Everyone remembers the scene in Chinatown when Jack Nicholson almost gets his nose sliced off, but many do not recall what the dispute was about. It wasn’t drug smuggling or gun running that got Nicholson’s character slashed. It was water rights. Since the film was released in 1974, the question of who will get the limited water in the American West, particularly the all-important flow of the Colorado River, has grown even more contentious.
Dystopian novels and movies predict a future in which people fight it out for every last drop of water to quench the thirst of expanding cities, parched agriculture, and wasteful suburban grass lawns. But the future is already here. Urban growth in desert cities has ramped up the demand for water while increasing temperatures brought on by climate change have decreased the supply. West of the Mississippi River, water rights—which are both divorced from climate change reality and based on illogically piecemeal legislation—have created an existential crisis.
Heather Hansman’s new book Downriver: Into the Future of Water in the West explores the water emergency with remarkable calm and even-handedness. She focuses on a single river, the Green River, where ranchers, frackers, rafters, fishermen, and urbanites all fight for their share of the water, while contending with Byzantine state policies. This one river brings together the range of tensions that currently afflict Western water rights and will affect more and more of us in the coming decades. And not least of the complications here is that fights over water usage have become ideological battles—between those who support the federal coordination of climate change policy and rugged individualists who see government intervention as inherently unjust.
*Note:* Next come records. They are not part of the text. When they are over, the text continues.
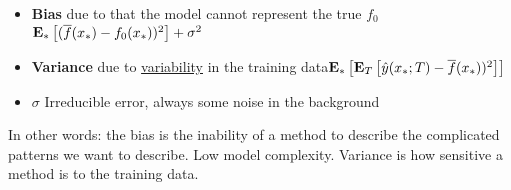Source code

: \begin{itemize}
	\item \textbf{Bias} due to that the model cannot represent the true $f_0$ $\text{\textbf{E}}_* \begin{bmatrix} (\overline{f}(x_*)-f_0(x_*))^{2} \end{bmatrix} + \sigma^{2}$
	\item \textbf{Variance} due to \underline{variability} in the training data$\text{\textbf{E}}_* \begin{bmatrix} \text{\textbf{E}}_T \begin{bmatrix} \hat{y}(x_*;T)-\overline{f}(x_*))^{2} \end{bmatrix} \end{bmatrix}$
	\item \textbf{$\sigma$} Irreducible error, always some noise in the background
\end{itemize}

In other words: the bias is the inability of a method to describe the complicated patterns we want to describe. Low model complexity. Variance is how sensitive a method is to the training data.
The Green River, a tributary of the Colorado that runs through Wyoming, Utah, and Colorado, is a typically acute case. Split between an upper and lower basin, its water is used by seven states. Those upstream in Wyoming attempt to pull out as much water as possible before the hungry downstream cities slurp up their share. The system has strict per-state allocations despite the variable nature of the supply. It runs on a “use it or lose it” policy: Either you take out water annually or your right to it disappears forever. There is no reward for conservation and many western states have no limit on how much water can be taken out of rivers in times of low rainfall, even to guarantee minimum flows for fish. Coordination between agricultural and urban users is almost nonexistent. States enact their own policies rather than joining together to compile a holistic plan, as if complex water systems should obey the arbitrary borderlines of American federalism.
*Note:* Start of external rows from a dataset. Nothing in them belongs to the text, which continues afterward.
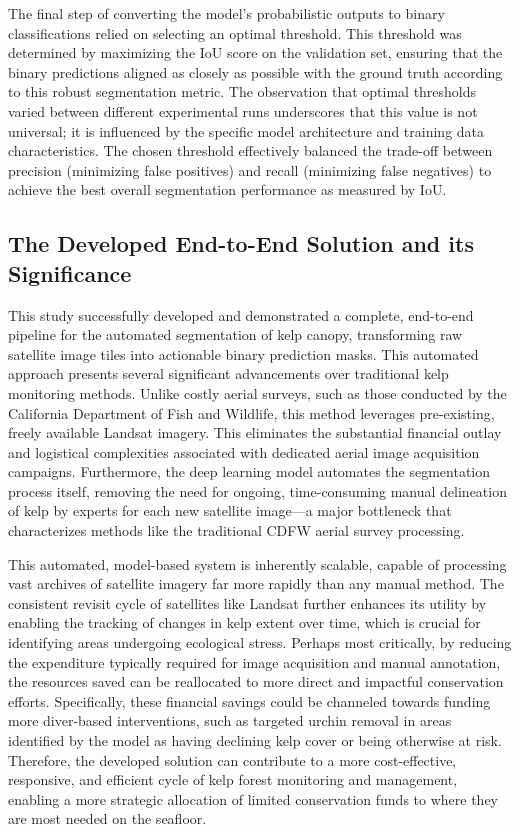 \documentclass{article}
\begin{document}
The final step of converting the model's probabilistic outputs to binary classifications relied on selecting an optimal threshold. This threshold was determined by maximizing the IoU score on the validation set, ensuring that the binary predictions aligned as closely as possible with the ground truth according to this robust segmentation metric. The observation that optimal thresholds varied between different experimental runs underscores that this value is not universal; it is influenced by the specific model architecture and training data characteristics. The chosen threshold effectively balanced the trade-off between precision (minimizing false positives) and recall (minimizing false negatives) to achieve the best overall segmentation performance as measured by IoU.

\subsection{The Developed End-to-End Solution and its Significance}

This study successfully developed and demonstrated a complete, end-to-end pipeline for the automated segmentation of kelp canopy, transforming raw satellite image tiles into actionable binary prediction masks. This automated approach presents several significant advancements over traditional kelp monitoring methods. Unlike costly aerial surveys, such as those conducted by the California Department of Fish and Wildlife, this method leverages pre-existing, freely available Landsat imagery. This eliminates the substantial financial outlay and logistical complexities associated with dedicated aerial image acquisition campaigns. Furthermore, the deep learning model automates the segmentation process itself, removing the need for ongoing, time-consuming manual delineation of kelp by experts for each new satellite image—a major bottleneck that characterizes methods like the traditional CDFW aerial survey processing. 

This automated, model-based system is inherently scalable, capable of processing vast archives of satellite imagery far more rapidly than any manual method. The consistent revisit cycle of satellites like Landsat further enhances its utility by enabling the tracking of changes in kelp extent over time, which is crucial for identifying areas undergoing ecological stress. Perhaps most critically, by reducing the expenditure typically required for image acquisition and manual annotation, the resources saved can be reallocated to more direct and impactful conservation efforts. Specifically, these financial savings could be channeled towards funding more diver-based interventions, such as targeted urchin removal in areas identified by the model as having declining kelp cover or being otherwise at risk. Therefore, the developed solution can contribute to a more cost-effective, responsive, and efficient cycle of kelp forest monitoring and management, enabling a more strategic allocation of limited conservation funds to where they are most needed on the seafloor.
\end{document}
Western states calculated the available water in the Green River at 18 million acre-feet of water per year while the real number is closer to 13 million. Yet, even this does not show the real error of water management: Climate change will dramatically impact freshwater availability through evaporation. Between 2000 and 2014, the inflow to the Colorado River went down by nearly 20 percent and at least one third of that reduction was from global warming. “Between evaporation, reduced inflow, and increased use,” Hansman writes, “the West is sucking itself dry.” Another generation of population growth and current use patterns could make the American West into a quilt of restive water claimants, a sort of Mad Max scenario, though more likely to play out in courts and statehouses rather than among desert vigilantes.
The Green River, like many other waterways, is also in danger of contamination. Bureau of Land Management (BLM) zones surrounding it are viewed by Washington not as idyllic preserves, like National Parks, but as banks of hydrocarbons waiting for money to be squeezed out of them. After all, 90 percent of BLM land is open for drilling despite the fact that fracking liquid and other hazardous materials often seep into rivers. Notwithstanding the BLM’s permissive attitude toward oil and gas exploration, the agency is widely condemned in the West as Big Government despots trying to keep locals subordinated to Washington. The Green River runs very close to Bundy Country where wildlife rangers are perceived with the scorn reserved for an invading army.
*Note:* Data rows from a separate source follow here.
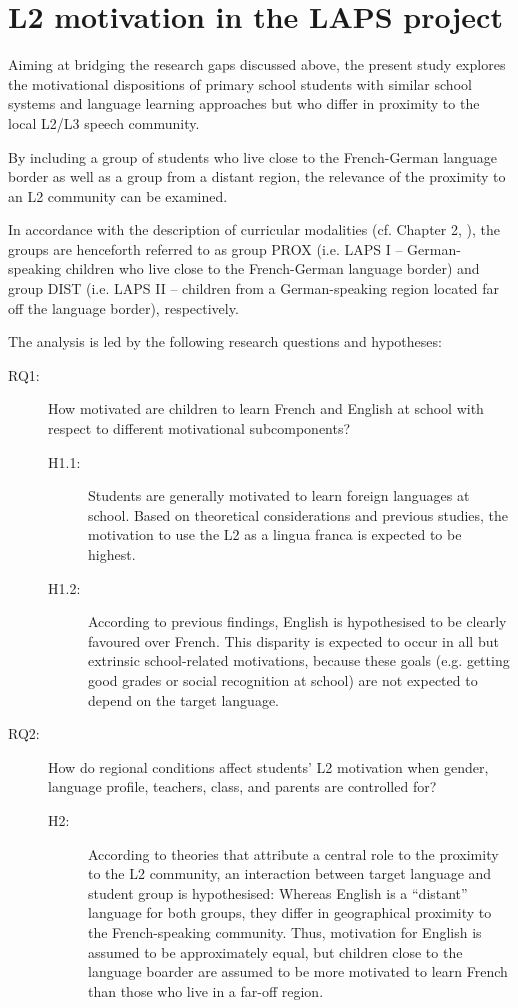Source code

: \documentclass[output=paper]{langsci/langscibook}
\begin{document}
\section{L2 motivation in the LAPS project}\label{sec:07:4}

Aiming at bridging the research gaps discussed above, the present study explores the motivational dispositions of primary school students with similar school systems and language learning approaches but who differ in proximity to the local L2/L3 speech community. 

By including a group of students who live close to the French-German language border as well as a group from a distant region, the relevance of the proximity to an L2 community can be examined. 

In accordance with the description of curricular modalities (cf. Chapter 2, ), the groups are henceforth referred to as group PROX (i.e. LAPS I – German-speaking children who live close to the French-German language border) and group DIST (i.e. LAPS II – children from a German-speaking region located far off the language border), respectively.

The analysis is led by the following research questions and hypotheses:

\begin{description}
\item[RQ1:] How motivated are children to learn French and English at school with respect to different motivational subcomponents?
    \begin{description}
    \item[H1.1:] Students are generally motivated to learn foreign languages at school. Based on theoretical considerations and previous studies, the motivation to use the L2 as a lingua franca is expected to be highest.
    \item[H1.2:] According to previous findings, English is hypothesised to be clearly favoured over French. This disparity is expected to occur in all but extrinsic school-related motivations, because these goals (e.g. getting good grades or social recognition at school) are not expected to depend on the target language.
    \end{description}

\item[RQ2:] How do regional conditions affect students’ L2 motivation when gender, language profile, teachers, class, and parents are controlled for?
   \begin{description}
   \item[H2:] According to theories that attribute a central role to the proximity to the L2 community, an interaction between target language and student group is hypothesised: Whereas English is a ``distant'' language for both groups, they differ in geographical proximity to the French-speaking community. Thus, motivation for English is assumed to be approximately equal, but children close to the language boarder are assumed to be more motivated to learn French than those who live in a far-off region.
   \end{description}
\end{description}
\end{document}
Even before people like Cliven Bundy started challenging the federal government in armed standoffs, there was a longer tradition of libertarian thinking that dates back to at least the Sagebrush Rebellion of the 1970s, when homesteading was ended. The very mentality of vast privatization and skepticism about federal coordination of state law is much of the reason why water rights are such a mess in the American West. This reflexive individualism has put off solutions that consider science and give regional attention to rivers rather than scattershot state laws.
Yet, rural libertarian types may be right about one thing: City folk are indeed coming for their water. Despite many ranchers and farmers having more senior rights to rivers, the Southwest is one of the fastest growing regions of the United States. When mushrooming suburbs have water issues, they simply use their municipal budgets to purchase more water from agricultural users in a process known as “buy and dry.” H2O once meant for alfalfa goes into sprinklers and showerheads. This has not only produced alarm among those worried about local food supplies but also about what it will mean if the West loses its farming culture to sprawling subdivisions and golf courses.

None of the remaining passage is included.